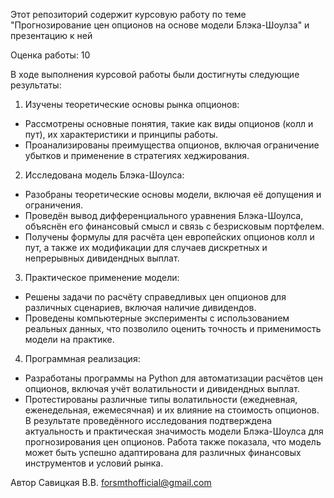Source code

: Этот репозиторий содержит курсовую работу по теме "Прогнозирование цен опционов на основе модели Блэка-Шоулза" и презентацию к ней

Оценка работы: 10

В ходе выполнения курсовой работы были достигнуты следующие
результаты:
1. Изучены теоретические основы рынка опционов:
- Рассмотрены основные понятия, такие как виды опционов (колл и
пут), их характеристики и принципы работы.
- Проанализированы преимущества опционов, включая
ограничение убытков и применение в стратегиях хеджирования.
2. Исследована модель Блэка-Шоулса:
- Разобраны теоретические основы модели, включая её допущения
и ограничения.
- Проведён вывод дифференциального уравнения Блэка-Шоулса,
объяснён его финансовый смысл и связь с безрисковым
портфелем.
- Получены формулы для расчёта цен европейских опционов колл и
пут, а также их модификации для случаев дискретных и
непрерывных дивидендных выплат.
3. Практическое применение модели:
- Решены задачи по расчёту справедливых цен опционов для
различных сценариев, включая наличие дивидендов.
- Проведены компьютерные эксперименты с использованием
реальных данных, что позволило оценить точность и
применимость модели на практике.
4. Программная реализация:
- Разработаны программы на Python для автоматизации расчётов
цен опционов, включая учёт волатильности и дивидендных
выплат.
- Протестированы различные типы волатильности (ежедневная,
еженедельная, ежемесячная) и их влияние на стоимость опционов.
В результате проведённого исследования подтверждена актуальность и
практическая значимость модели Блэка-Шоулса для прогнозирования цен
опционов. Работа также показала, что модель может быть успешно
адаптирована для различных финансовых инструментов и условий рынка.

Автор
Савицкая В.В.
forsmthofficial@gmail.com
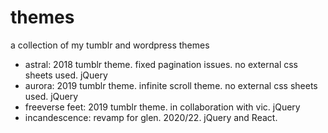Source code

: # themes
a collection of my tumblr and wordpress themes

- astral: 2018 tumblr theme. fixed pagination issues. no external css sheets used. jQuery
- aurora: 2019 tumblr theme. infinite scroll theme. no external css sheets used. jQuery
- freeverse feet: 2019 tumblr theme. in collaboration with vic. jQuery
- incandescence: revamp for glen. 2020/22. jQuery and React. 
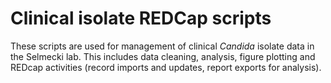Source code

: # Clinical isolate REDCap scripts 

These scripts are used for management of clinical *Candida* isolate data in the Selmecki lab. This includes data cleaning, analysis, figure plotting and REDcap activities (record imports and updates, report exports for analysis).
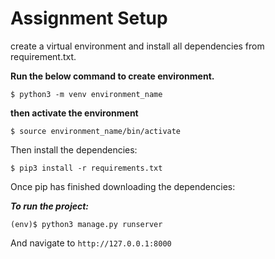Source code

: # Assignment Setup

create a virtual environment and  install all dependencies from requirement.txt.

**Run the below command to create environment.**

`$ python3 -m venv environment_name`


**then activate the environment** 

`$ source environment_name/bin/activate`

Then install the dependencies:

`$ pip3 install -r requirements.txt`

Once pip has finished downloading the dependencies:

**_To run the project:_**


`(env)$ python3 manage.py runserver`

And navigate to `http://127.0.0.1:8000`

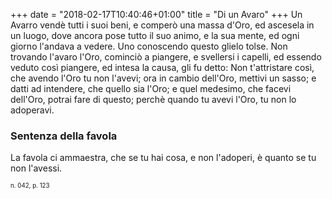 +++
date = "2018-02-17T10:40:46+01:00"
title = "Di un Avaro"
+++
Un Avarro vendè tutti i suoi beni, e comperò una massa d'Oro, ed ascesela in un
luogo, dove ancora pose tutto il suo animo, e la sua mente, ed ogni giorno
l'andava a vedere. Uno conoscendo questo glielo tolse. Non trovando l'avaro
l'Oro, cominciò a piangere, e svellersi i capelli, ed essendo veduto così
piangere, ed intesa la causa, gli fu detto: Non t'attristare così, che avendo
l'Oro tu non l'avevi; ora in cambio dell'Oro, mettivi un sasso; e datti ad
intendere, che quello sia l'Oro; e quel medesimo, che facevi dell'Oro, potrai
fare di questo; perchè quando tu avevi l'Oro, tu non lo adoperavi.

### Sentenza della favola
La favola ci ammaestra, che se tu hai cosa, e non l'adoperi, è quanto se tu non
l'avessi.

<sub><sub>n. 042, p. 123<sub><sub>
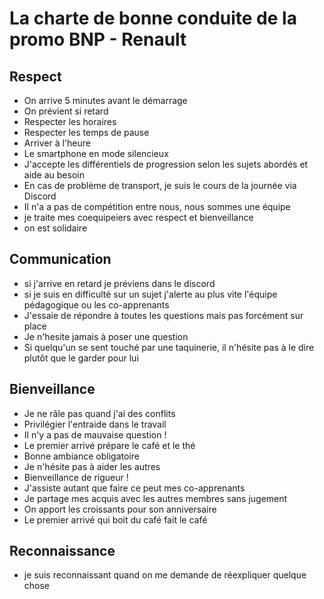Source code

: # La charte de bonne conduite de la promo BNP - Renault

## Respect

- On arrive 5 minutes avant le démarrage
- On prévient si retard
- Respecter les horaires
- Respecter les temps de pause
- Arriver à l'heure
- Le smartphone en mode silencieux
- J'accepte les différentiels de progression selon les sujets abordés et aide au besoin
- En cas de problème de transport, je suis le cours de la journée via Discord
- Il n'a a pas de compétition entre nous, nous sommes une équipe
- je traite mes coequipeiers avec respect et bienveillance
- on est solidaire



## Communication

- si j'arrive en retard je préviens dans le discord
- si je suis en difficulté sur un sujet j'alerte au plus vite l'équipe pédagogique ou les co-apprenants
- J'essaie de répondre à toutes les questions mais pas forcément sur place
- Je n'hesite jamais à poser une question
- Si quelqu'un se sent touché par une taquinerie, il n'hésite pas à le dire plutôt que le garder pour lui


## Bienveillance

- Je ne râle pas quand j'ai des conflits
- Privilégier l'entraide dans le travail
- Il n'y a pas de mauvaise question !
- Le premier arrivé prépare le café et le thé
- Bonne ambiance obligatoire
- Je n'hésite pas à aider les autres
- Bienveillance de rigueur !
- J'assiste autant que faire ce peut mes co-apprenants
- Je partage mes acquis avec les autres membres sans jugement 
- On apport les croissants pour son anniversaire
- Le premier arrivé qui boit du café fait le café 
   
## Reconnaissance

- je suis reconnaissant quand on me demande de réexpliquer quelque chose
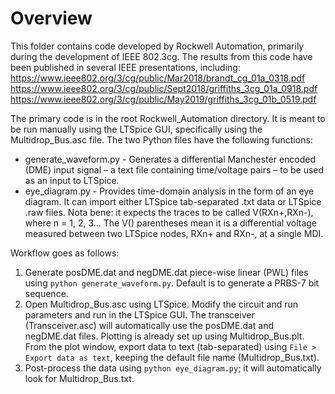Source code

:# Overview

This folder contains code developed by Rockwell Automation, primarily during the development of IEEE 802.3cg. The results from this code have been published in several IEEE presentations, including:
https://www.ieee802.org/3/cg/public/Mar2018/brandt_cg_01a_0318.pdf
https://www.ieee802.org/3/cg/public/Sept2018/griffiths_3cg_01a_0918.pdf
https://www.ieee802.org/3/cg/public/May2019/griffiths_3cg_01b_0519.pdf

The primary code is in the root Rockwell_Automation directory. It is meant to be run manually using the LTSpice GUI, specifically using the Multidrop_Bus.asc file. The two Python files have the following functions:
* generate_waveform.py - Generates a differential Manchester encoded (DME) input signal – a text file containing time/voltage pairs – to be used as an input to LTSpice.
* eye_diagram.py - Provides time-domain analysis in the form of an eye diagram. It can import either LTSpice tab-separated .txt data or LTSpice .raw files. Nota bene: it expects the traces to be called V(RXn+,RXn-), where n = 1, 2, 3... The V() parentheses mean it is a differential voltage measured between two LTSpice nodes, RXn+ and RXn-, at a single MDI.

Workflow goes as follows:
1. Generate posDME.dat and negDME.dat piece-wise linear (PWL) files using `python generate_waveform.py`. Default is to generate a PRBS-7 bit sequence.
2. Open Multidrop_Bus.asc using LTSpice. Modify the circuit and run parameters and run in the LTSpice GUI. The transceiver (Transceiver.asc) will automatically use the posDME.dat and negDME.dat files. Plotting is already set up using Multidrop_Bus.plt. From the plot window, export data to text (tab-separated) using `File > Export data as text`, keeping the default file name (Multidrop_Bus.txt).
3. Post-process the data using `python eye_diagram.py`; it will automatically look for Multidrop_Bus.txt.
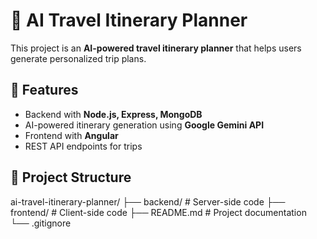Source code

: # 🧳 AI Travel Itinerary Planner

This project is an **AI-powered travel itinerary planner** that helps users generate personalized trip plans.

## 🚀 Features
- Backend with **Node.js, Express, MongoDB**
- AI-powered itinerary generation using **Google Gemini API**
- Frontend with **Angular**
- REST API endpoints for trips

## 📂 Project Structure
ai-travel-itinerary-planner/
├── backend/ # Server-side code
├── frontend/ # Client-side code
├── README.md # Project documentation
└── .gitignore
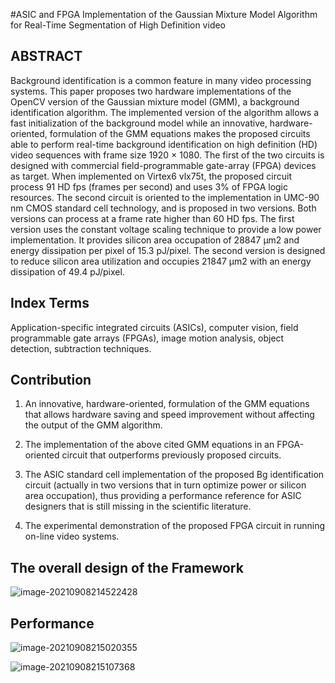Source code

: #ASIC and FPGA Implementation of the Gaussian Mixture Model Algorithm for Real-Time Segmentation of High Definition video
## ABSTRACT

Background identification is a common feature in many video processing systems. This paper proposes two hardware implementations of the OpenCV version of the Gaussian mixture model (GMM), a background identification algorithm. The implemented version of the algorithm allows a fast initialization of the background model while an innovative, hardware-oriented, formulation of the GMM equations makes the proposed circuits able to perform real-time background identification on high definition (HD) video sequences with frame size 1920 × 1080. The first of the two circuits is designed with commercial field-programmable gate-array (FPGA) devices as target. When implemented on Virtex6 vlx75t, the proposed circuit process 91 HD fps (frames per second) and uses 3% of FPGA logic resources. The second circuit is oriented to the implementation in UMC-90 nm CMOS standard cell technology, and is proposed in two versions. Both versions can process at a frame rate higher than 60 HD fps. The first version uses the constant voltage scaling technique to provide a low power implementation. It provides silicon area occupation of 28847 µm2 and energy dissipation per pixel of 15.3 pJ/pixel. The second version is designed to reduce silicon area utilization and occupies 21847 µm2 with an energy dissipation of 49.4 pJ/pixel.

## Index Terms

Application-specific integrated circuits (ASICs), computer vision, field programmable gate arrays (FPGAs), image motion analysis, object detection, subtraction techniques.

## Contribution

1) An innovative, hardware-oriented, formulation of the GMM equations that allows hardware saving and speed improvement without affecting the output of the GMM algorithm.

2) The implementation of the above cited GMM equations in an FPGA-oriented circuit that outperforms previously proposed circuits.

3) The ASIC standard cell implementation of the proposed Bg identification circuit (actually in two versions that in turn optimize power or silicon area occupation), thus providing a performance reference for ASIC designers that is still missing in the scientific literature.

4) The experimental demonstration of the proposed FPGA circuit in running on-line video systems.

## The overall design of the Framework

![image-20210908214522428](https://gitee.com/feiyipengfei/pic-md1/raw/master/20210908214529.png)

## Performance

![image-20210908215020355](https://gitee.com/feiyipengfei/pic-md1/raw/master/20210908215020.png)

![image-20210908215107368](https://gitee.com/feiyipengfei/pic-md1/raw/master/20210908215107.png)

### WORK TO COMPLETE
Begin at the first line of the entries above and return each line exactly, stopping after the line that contains "- freeverse feet: 2019". Pictures do not belong in the copy.

### RESPONSE AREA
Source code

: Этот репозиторий содержит курсовую работу по теме "Прогнозирование цен опционов на основе модели Блэка-Шоулза" и презентацию к ней

Оценка работы: 10

В ходе выполнения курсовой работы были достигнуты следующие
результаты:
1. Изучены теоретические основы рынка опционов:
- Рассмотрены основные понятия, такие как виды опционов (колл и
пут), их характеристики и принципы работы.
- Проанализированы преимущества опционов, включая
ограничение убытков и применение в стратегиях хеджирования.
2. Исследована модель Блэка-Шоулса:
- Разобраны теоретические основы модели, включая её допущения
и ограничения.
- Проведён вывод дифференциального уравнения Блэка-Шоулса,
объяснён его финансовый смысл и связь с безрисковым
портфелем.
- Получены формулы для расчёта цен европейских опционов колл и
пут, а также их модификации для случаев дискретных и
непрерывных дивидендных выплат.
3. Практическое применение модели:
- Решены задачи по расчёту справедливых цен опционов для
различных сценариев, включая наличие дивидендов.
- Проведены компьютерные эксперименты с использованием
реальных данных, что позволило оценить точность и
применимость модели на практике.
4. Программная реализация:
- Разработаны программы на Python для автоматизации расчётов
цен опционов, включая учёт волатильности и дивидендных
выплат.
- Протестированы различные типы волатильности (ежедневная,
еженедельная, ежемесячная) и их влияние на стоимость опционов.
В результате проведённого исследования подтверждена актуальность и
практическая значимость модели Блэка-Шоулса для прогнозирования цен
опционов. Работа также показала, что модель может быть успешно
адаптирована для различных финансовых инструментов и условий рынка.

Автор
Савицкая В.В.
forsmthofficial@gmail.com
Source code

: # themes
a collection of my tumblr and wordpress themes

- astral: 2018 tumblr theme. fixed pagination issues. no external css sheets used. jQuery
- aurora: 2019 tumblr theme. infinite scroll theme. no external css sheets used. jQuery
- freeverse feet: 2019 tumblr theme. in collaboration with vic. jQuery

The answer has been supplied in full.